Police brutality and other forms of abuses on black bodies by the powers that be are not only resisted in everyday life, black folk now have an equal opportunity, in some regards, to counteract negativity by using new media technology ourselves. Few media outlets are owned by people of color, yet black individuals and groups or grassroots organizations may use new media technology to thwart racist language and physical attacks. Black resistance of misuses and abuses of governmental power against black bodies has gained leverage by linking new media technology strategies to core mobile protests. There is hope!
In 2016, black folk are able to share information about race relations and unfair treatment while gaining solidarity with countries across the globe in a matter of seconds. For example, in resemblance of the civil rights era, people of various countries, nationalities and ethnicities have shown support in their own protests against police brutality in this country. Facebook, Twitter, Instagram and other popular social media platforms allow people worldwide to join in the fight against public and private abuses of power on our black bodies. Whether we share secret messages to resist the violence against our communities and collective psyche, or broadcast it via new media technology, black folk are still trying to overcome penalties for written and unwritten codes of conduct established by white culture many generations ago. WE shall overcome!

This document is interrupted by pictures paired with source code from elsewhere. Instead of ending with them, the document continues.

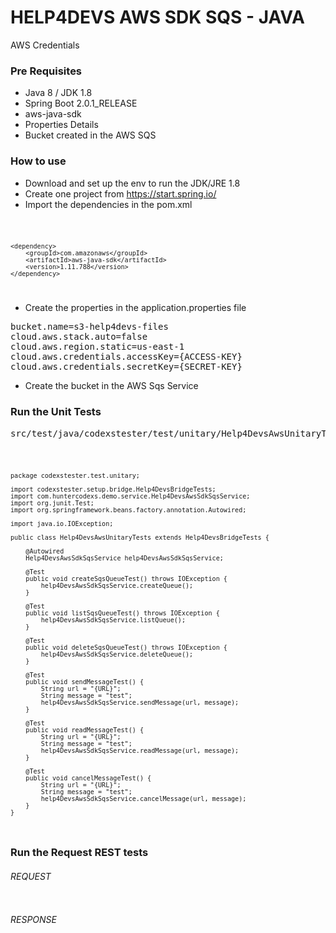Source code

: # HELP4DEVS AWS SDK SQS - JAVA
AWS Credentials

### Pre Requisites

- Java 8 / JDK 1.8
- Spring Boot 2.0.1_RELEASE
- aws-java-sdk
- Properties Details
- Bucket created in the AWS SQS

### How to use

- Download and set up the env to run the JDK/JRE 1.8
- Create one project from https://start.spring.io/
- Import the dependencies in the pom.xml

<code>

    <dependency>
        <groupId>com.amazonaws</groupId>
        <artifactId>aws-java-sdk</artifactId>
        <version>1.11.788</version>
    </dependency>

</code>

- Create the properties in the application.properties file

<pre>
bucket.name=s3-help4devs-files
cloud.aws.stack.auto=false
cloud.aws.region.static=us-east-1
cloud.aws.credentials.accessKey={ACCESS-KEY}
cloud.aws.credentials.secretKey={SECRET-KEY}
</pre>

- Create the bucket in the AWS Sqs Service

### Run the Unit Tests

<pre>
src/test/java/codexstester/test/unitary/Help4DevsAwsUnitaryTests.java
</pre>

<code>

    package codexstester.test.unitary;
    
    import codexstester.setup.bridge.Help4DevsBridgeTests;
    import com.huntercodexs.demo.service.Help4DevsAwsSdkSqsService;
    import org.junit.Test;
    import org.springframework.beans.factory.annotation.Autowired;
    
    import java.io.IOException;
    
    public class Help4DevsAwsUnitaryTests extends Help4DevsBridgeTests {
    
        @Autowired
        Help4DevsAwsSdkSqsService help4DevsAwsSdkSqsService;
    
        @Test
        public void createSqsQueueTest() throws IOException {
            help4DevsAwsSdkSqsService.createQueue();
        }
    
        @Test
        public void listSqsQueueTest() throws IOException {
            help4DevsAwsSdkSqsService.listQueue();
        }
    
        @Test
        public void deleteSqsQueueTest() throws IOException {
            help4DevsAwsSdkSqsService.deleteQueue();
        }
    
        @Test
        public void sendMessageTest() {
            String url = "{URL}";
            String message = "test";
            help4DevsAwsSdkSqsService.sendMessage(url, message);
        }
    
        @Test
        public void readMessageTest() {
            String url = "{URL}";
            String message = "test";
            help4DevsAwsSdkSqsService.readMessage(url, message);
        }
    
        @Test
        public void cancelMessageTest() {
            String url = "{URL}";
            String message = "test";
            help4DevsAwsSdkSqsService.cancelMessage(url, message);
        }
    }

</code>

### Run the Request REST tests

###### REQUEST

<pre>
</pre>

###### RESPONSE

<pre>
</pre>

Copyright © 2016 by DV’s Heart2Heart™. All Rights Reserved.
- Melva Wilson Costen, African American Christian Worship (Nashville: Abingdon Press), 1993.
- Emilie M. Townes, “Cultural Boundaries and African American Theology,” found in The Oxford Handbook of African American Theology, edited by Katie G. Cannon and Anthony B. Pinn (Oxford: Oxford University Press), 2014.
- Stephanie I. Coard and Robert M. Sellers, “African American Families as a Context for Racial Socialization,” found in African American Family Life: Ecological and Cultural Diversity, edited by Vonnie C. McLoyd, Nancy E. Hill and Kenneth A. Dodge (New York: The Guilford Press), 2005.